Exercise objective
Copy exactly, and only, the lines from the line containing "makes you question" through the last line of the records below, both included.

Records
-=-=-=-=-
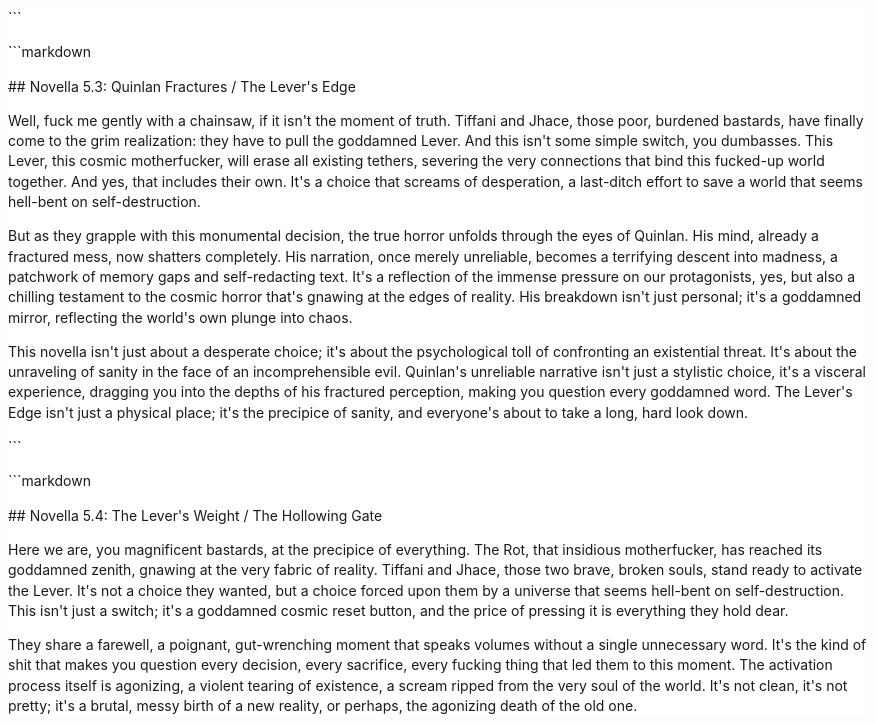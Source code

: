 \`\`\`

\`\`\`markdown

\#\# Novella 5.3: Quinlan Fractures / The Lever\'s Edge

Well, fuck me gently with a chainsaw, if it isn\'t the moment of truth.
Tiffani and Jhace, those poor, burdened bastards, have finally come to
the grim realization: they have to pull the goddamned Lever. And this
isn\'t some simple switch, you dumbasses. This Lever, this cosmic
motherfucker, will erase all existing tethers, severing the very
connections that bind this fucked-up world together. And yes, that
includes their own. It\'s a choice that screams of desperation, a
last-ditch effort to save a world that seems hell-bent on
self-destruction.

But as they grapple with this monumental decision, the true horror
unfolds through the eyes of Quinlan. His mind, already a fractured mess,
now shatters completely. His narration, once merely unreliable, becomes
a terrifying descent into madness, a patchwork of memory gaps and
self-redacting text. It\'s a reflection of the immense pressure on our
protagonists, yes, but also a chilling testament to the cosmic horror
that\'s gnawing at the edges of reality. His breakdown isn\'t just
personal; it\'s a goddamned mirror, reflecting the world\'s own plunge
into chaos.

This novella isn\'t just about a desperate choice; it\'s about the
psychological toll of confronting an existential threat. It\'s about the
unraveling of sanity in the face of an incomprehensible evil. Quinlan\'s
unreliable narrative isn\'t just a stylistic choice, it\'s a visceral
experience, dragging you into the depths of his fractured perception,
making you question every goddamned word. The Lever\'s Edge isn\'t just
a physical place; it\'s the precipice of sanity, and everyone\'s about
to take a long, hard look down.

\`\`\`

\`\`\`markdown

\#\# Novella 5.4: The Lever\'s Weight / The Hollowing Gate

Here we are, you magnificent bastards, at the precipice of everything.
The Rot, that insidious motherfucker, has reached its goddamned zenith,
gnawing at the very fabric of reality. Tiffani and Jhace, those two
brave, broken souls, stand ready to activate the Lever. It\'s not a
choice they wanted, but a choice forced upon them by a universe that
seems hell-bent on self-destruction. This isn\'t just a switch; it\'s a
goddamned cosmic reset button, and the price of pressing it is
everything they hold dear.

They share a farewell, a poignant, gut-wrenching moment that speaks
volumes without a single unnecessary word. It\'s the kind of shit that
makes you question every decision, every sacrifice, every fucking thing
that led them to this moment. The activation process itself is
agonizing, a violent tearing of existence, a scream ripped from the very
soul of the world. It\'s not clean, it\'s not pretty; it\'s a brutal,
messy birth of a new reality, or perhaps, the agonizing death of the old
one.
-=-=-=-=-
Solution to this problem
makes you question every decision, every sacrifice, every fucking thing
that led them to this moment. The activation process itself is
agonizing, a violent tearing of existence, a scream ripped from the very
soul of the world. It\'s not clean, it\'s not pretty; it\'s a brutal,
messy birth of a new reality, or perhaps, the agonizing death of the old
one.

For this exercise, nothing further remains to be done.